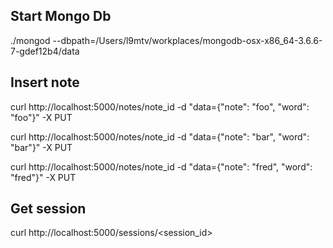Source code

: 
## Start Mongo Db

./mongod --dbpath=/Users/l9mtv/workplaces/mongodb-osx-x86_64-3.6.6-7-gdef12b4/data

## Insert note 

curl http://localhost:5000/notes/note_id -d "data={\"note\": \"foo\", \"word\": \"foo\"}" -X PUT

curl http://localhost:5000/notes/note_id -d "data={\"note\": \"bar\", \"word\": \"bar\"}" -X PUT

curl http://localhost:5000/notes/note_id -d "data={\"note\": \"fred\", \"word\": \"fred\"}" -X PUT

## Get session

curl http://localhost:5000/sessions/<session_id>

---------------

# Try it:
What you return must match the records letter for letter, except that the pictures stay out.

# Response:
Source code

: 
## Start Mongo Db

./mongod --dbpath=/Users/l9mtv/workplaces/mongodb-osx-x86_64-3.6.6-7-gdef12b4/data

## Insert note 

curl http://localhost:5000/notes/note_id -d "data={\"note\": \"foo\", \"word\": \"foo\"}" -X PUT

curl http://localhost:5000/notes/note_id -d "data={\"note\": \"bar\", \"word\": \"bar\"}" -X PUT

curl http://localhost:5000/notes/note_id -d "data={\"note\": \"fred\", \"word\": \"fred\"}" -X PUT

## Get session

curl http://localhost:5000/sessions/<session_id>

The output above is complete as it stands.